You may have heard a thousand times that diversification is
the key to create a balanced portfolio and to make successful investments in
the long-term. No doubt this works in practice as well but the reasons for
diversifying your investments do matter. If you understand your investments
well enough, but choose to diversify simply to achieve more balanced returns,
it could work well enough. However, if you think diversifying is a good idea
simply because you do not understand your investments properly and are afraid
of losing money by betting on some single stock, probably you will still lose.

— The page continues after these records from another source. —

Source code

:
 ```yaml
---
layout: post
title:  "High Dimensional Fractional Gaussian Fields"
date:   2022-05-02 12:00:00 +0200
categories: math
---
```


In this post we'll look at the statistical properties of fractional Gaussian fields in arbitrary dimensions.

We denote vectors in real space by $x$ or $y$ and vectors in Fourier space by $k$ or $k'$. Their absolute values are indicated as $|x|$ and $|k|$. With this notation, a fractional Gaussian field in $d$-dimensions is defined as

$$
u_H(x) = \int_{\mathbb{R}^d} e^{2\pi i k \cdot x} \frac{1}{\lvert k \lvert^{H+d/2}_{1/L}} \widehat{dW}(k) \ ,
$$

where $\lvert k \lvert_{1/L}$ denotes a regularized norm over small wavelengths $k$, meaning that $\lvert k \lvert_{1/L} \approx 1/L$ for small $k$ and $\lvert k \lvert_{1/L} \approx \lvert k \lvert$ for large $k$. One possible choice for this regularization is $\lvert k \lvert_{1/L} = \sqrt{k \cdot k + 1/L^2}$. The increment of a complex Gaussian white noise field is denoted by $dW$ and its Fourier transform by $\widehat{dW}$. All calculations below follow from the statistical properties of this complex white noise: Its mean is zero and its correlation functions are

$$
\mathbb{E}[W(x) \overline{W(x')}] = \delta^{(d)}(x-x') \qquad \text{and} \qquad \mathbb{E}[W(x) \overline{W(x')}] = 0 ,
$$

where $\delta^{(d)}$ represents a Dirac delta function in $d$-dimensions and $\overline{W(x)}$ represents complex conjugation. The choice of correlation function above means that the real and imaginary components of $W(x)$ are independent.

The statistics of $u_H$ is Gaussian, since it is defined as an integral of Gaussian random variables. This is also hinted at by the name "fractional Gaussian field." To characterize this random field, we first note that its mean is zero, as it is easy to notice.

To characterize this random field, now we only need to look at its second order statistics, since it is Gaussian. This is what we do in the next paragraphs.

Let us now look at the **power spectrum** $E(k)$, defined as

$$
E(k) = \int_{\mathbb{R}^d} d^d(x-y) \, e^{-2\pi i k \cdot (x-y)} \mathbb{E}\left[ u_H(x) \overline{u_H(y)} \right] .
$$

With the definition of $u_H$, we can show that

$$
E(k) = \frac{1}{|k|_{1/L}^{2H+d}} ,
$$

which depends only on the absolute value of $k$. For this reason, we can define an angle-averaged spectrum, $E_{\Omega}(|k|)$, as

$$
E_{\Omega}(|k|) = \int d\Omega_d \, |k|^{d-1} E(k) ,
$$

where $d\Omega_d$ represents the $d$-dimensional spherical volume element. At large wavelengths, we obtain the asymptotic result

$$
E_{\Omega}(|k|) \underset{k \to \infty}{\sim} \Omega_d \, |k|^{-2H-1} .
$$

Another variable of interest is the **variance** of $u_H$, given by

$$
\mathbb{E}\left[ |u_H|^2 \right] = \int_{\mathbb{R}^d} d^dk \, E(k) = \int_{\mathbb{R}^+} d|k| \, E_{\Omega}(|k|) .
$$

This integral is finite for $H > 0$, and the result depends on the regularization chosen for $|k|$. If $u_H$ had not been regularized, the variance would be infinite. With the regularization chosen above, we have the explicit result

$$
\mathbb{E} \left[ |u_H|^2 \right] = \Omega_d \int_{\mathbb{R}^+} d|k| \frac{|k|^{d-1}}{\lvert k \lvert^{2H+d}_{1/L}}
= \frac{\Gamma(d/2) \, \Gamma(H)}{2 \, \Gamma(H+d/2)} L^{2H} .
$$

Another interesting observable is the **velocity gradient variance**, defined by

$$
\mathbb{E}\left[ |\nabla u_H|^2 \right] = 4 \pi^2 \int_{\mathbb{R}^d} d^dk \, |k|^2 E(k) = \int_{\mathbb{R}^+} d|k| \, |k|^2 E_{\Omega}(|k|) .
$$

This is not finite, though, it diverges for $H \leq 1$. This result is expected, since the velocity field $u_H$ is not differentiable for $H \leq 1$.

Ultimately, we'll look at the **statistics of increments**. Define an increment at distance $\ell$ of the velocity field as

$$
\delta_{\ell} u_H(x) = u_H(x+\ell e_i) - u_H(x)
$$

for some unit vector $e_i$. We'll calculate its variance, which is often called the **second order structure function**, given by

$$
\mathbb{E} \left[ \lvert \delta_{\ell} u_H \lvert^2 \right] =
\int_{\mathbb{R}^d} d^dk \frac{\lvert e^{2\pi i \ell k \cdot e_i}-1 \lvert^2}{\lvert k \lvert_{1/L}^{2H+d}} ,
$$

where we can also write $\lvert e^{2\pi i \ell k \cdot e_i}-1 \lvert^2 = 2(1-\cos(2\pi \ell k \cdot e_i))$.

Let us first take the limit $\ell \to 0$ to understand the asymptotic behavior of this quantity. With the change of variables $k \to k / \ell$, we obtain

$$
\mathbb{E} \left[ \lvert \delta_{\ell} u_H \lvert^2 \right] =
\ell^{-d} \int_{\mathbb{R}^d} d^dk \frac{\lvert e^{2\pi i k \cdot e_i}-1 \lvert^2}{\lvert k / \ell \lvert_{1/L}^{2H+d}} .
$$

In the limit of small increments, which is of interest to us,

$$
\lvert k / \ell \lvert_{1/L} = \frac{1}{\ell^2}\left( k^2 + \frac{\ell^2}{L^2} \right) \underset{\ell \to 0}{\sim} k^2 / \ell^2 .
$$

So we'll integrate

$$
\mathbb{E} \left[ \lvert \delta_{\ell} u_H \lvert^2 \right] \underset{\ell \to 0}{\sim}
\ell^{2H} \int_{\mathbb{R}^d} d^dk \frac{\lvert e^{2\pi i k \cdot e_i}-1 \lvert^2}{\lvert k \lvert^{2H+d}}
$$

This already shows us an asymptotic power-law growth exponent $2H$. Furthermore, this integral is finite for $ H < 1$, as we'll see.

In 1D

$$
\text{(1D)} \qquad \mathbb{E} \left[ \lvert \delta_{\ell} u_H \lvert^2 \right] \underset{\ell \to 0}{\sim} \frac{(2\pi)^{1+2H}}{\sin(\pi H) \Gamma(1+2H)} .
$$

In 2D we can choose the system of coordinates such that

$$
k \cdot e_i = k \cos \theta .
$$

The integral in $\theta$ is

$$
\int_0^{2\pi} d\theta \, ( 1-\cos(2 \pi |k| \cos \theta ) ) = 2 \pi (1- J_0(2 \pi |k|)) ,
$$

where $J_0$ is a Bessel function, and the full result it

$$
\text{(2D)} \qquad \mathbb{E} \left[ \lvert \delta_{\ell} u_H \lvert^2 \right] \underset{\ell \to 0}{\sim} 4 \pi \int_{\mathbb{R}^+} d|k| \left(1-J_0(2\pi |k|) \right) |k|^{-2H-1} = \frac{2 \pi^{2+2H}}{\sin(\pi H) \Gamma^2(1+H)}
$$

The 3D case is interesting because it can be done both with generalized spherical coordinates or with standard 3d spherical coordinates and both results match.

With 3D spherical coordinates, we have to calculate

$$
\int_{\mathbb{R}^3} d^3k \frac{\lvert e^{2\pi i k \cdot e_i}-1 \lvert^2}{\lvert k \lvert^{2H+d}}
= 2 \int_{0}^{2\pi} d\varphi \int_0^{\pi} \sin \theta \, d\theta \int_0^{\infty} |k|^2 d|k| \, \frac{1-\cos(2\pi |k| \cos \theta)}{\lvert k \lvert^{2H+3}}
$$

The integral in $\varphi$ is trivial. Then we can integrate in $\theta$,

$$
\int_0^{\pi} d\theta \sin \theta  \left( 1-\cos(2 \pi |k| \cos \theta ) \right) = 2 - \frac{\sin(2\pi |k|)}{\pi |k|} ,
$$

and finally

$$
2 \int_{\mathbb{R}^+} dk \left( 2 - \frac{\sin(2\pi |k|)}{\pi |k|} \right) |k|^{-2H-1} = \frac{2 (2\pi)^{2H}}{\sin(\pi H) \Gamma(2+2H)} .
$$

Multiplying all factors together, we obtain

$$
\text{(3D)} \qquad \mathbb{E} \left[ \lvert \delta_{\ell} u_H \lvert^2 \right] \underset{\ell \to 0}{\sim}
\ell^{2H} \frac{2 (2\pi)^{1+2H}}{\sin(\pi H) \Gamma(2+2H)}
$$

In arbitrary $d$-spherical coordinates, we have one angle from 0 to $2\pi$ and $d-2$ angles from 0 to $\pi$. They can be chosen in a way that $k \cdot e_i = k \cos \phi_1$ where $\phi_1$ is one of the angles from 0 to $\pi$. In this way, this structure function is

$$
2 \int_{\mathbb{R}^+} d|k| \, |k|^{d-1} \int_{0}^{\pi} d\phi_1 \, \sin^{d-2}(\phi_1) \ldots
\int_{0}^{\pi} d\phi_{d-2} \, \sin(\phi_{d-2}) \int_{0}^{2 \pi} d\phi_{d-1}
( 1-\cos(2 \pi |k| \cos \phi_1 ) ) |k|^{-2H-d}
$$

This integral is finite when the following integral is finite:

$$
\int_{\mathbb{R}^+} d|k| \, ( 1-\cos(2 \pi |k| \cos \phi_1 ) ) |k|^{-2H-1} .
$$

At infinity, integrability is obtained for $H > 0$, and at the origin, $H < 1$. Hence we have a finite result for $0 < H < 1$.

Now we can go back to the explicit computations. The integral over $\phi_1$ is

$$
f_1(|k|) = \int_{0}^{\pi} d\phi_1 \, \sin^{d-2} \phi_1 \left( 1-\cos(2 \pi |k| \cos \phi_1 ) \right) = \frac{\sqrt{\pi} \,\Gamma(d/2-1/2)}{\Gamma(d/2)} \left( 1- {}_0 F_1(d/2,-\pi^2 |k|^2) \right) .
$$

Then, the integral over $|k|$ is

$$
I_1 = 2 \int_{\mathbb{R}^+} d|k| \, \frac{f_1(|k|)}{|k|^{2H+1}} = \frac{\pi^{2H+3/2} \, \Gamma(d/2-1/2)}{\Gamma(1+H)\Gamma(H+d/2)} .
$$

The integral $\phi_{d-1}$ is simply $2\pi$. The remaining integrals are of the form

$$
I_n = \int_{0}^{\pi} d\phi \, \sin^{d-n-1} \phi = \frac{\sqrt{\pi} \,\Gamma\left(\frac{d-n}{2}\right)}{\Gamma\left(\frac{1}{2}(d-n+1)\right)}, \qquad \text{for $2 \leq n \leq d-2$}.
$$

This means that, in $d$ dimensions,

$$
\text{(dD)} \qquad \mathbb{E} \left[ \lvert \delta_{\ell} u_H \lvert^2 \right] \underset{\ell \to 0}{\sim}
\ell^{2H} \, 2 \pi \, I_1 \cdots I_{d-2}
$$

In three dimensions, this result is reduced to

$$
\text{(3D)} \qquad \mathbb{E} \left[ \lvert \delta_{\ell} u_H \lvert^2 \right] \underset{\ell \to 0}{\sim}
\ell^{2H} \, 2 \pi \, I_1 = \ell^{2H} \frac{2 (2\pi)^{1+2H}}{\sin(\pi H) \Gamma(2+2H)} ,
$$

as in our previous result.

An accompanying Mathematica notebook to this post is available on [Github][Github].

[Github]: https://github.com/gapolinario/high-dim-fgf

Another risk in developing a diversified portfolio is that
you may lose sight of the fact that you do not need to diversify beyond a
certain limit. Over-diversification of an investment portfolio can make any
meaningful returns too negligible, thus working to neutralize the very reason
for making any investment in the first place. Most of the time, diversification
is simply meant to cover against the high-risk investments by making equal or
higher investments in low-risk options to minimize the losses. However, if you
plan to gradually increase your returns then you need to revisit your
investment choices regularly and optimize your portfolio by making any
necessary changes.
Still, it is important that you recognize your long-termvalue investments and let them lie undisturbed till such time that they realize their potential. The motive behind portfolio management should be to improve your long-term returns and not hamper them. Investment is all about making the right moves and then let the market run its course while you just sit back and watch. Keep an eye on the fundamentals which made you choose a particular stock as a good investment in the long term and if the fundamentals still hold good, do not dispose it off just because of a bearish market outlook. If done the right way, portfolio management and optimization can be the key to become a good investor.